§ **Required action**
In the records below, find the line that contains "### 5-6: Logs" and the line that contains "https://scout.chasm.net/leaderboard". Set down exactly those lines and every line between them, and nothing more.

§ **Data for review**

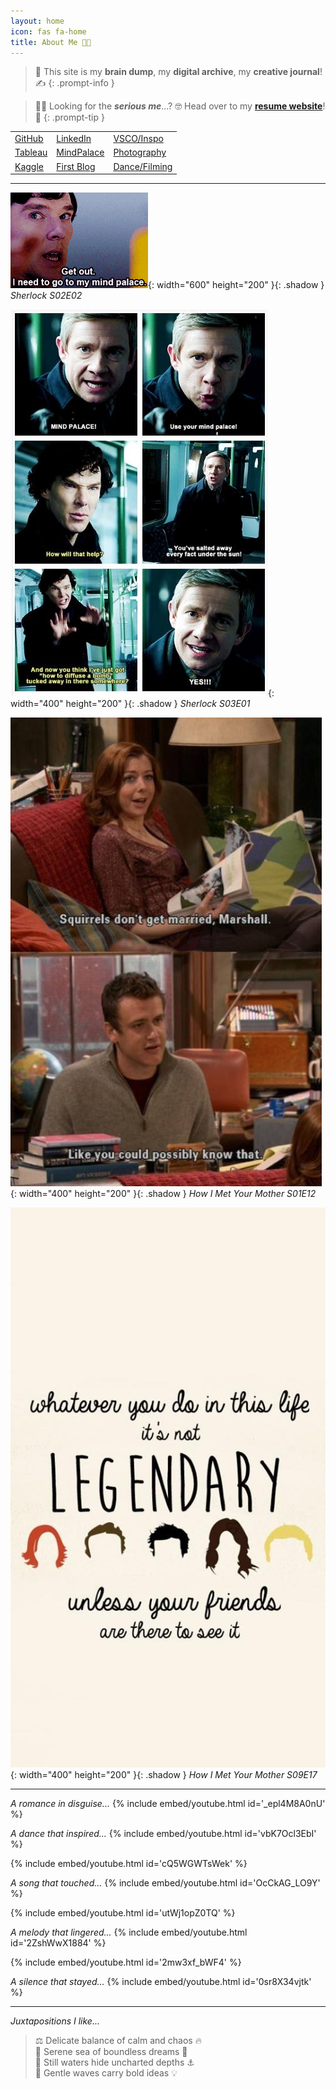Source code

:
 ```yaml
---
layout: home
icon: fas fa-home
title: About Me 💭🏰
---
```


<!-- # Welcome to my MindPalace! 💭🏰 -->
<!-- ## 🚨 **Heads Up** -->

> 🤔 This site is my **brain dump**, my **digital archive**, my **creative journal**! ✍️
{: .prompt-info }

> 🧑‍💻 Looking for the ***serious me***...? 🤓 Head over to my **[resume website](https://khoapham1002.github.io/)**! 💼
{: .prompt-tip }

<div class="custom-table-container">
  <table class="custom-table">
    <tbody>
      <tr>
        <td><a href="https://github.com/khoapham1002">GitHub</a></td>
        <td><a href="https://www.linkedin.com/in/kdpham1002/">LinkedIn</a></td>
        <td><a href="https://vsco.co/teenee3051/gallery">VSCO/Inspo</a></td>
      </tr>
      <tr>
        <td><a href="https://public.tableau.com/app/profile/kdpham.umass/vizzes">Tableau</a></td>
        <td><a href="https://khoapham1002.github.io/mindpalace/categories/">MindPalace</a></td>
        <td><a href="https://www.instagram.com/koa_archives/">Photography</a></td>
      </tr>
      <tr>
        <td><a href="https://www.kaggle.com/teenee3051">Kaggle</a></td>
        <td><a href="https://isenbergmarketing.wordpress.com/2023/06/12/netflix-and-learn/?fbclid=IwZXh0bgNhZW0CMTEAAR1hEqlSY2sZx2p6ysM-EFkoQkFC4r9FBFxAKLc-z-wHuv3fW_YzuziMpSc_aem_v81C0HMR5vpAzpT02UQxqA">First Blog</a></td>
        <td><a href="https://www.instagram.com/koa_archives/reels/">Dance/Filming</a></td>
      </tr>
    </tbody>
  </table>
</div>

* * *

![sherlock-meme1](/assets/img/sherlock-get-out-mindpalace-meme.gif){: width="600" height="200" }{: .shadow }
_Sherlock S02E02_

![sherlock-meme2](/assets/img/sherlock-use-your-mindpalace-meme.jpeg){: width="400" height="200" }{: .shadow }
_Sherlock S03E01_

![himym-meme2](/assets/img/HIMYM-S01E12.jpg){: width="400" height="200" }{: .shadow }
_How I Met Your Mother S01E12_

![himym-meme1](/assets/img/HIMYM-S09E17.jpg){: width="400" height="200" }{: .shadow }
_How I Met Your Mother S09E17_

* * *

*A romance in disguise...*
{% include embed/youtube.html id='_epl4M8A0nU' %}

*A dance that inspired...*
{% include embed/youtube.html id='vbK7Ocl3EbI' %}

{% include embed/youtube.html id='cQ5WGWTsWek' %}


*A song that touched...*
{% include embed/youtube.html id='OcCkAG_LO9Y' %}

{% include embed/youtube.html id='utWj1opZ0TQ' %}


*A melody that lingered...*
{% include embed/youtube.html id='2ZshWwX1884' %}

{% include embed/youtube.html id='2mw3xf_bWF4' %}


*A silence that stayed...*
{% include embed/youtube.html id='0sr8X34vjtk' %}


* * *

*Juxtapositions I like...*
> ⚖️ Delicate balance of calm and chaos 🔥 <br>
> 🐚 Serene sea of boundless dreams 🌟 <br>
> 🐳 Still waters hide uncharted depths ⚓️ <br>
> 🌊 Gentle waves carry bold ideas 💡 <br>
---
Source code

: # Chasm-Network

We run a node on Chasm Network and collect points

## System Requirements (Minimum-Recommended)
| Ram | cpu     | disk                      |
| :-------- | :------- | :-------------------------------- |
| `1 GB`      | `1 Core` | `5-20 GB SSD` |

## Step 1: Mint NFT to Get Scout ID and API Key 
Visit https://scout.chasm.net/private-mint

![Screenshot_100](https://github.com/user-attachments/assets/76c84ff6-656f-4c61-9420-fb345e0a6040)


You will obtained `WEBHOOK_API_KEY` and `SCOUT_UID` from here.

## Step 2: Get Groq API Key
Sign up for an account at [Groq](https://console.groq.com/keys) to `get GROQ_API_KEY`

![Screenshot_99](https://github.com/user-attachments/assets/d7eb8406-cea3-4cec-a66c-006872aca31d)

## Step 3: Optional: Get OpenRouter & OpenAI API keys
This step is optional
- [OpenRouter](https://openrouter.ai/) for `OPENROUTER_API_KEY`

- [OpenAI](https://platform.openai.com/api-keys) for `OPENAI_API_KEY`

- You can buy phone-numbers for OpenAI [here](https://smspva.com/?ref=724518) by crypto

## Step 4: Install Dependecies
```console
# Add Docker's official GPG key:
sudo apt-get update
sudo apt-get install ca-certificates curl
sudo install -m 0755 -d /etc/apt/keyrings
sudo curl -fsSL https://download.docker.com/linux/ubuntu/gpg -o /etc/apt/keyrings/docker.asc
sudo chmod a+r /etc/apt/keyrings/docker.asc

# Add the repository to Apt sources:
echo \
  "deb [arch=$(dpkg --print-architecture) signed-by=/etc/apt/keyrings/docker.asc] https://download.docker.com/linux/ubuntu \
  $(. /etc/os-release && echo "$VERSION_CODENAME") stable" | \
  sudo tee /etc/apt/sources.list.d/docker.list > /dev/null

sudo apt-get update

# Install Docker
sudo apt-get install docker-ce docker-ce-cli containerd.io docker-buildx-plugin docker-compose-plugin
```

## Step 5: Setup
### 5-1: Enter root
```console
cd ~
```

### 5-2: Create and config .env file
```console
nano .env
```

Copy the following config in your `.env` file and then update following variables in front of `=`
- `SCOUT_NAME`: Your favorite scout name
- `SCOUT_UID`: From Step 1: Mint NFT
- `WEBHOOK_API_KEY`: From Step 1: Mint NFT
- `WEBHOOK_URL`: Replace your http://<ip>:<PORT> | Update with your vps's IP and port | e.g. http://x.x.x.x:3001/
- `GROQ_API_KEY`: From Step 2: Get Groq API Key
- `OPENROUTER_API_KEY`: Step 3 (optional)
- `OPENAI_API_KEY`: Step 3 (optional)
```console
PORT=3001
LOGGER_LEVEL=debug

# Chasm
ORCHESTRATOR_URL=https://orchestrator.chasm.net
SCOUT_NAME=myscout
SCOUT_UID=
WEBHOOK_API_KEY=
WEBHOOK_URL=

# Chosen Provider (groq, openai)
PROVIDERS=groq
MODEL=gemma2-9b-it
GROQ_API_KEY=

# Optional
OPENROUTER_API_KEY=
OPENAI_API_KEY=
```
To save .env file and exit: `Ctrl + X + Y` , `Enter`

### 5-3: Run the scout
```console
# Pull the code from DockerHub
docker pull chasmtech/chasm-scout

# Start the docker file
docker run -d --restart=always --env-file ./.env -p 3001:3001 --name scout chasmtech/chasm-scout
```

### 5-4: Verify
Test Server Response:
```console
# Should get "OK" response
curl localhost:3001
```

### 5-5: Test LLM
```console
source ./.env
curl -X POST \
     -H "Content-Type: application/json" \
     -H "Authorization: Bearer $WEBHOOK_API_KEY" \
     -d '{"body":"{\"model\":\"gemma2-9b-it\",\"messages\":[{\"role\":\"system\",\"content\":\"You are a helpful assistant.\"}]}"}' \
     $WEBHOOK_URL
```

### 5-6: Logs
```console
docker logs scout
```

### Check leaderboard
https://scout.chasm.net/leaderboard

§ **Answer section**
### 5-6: Logs
```console
docker logs scout
```

### Check leaderboard
https://scout.chasm.net/leaderboard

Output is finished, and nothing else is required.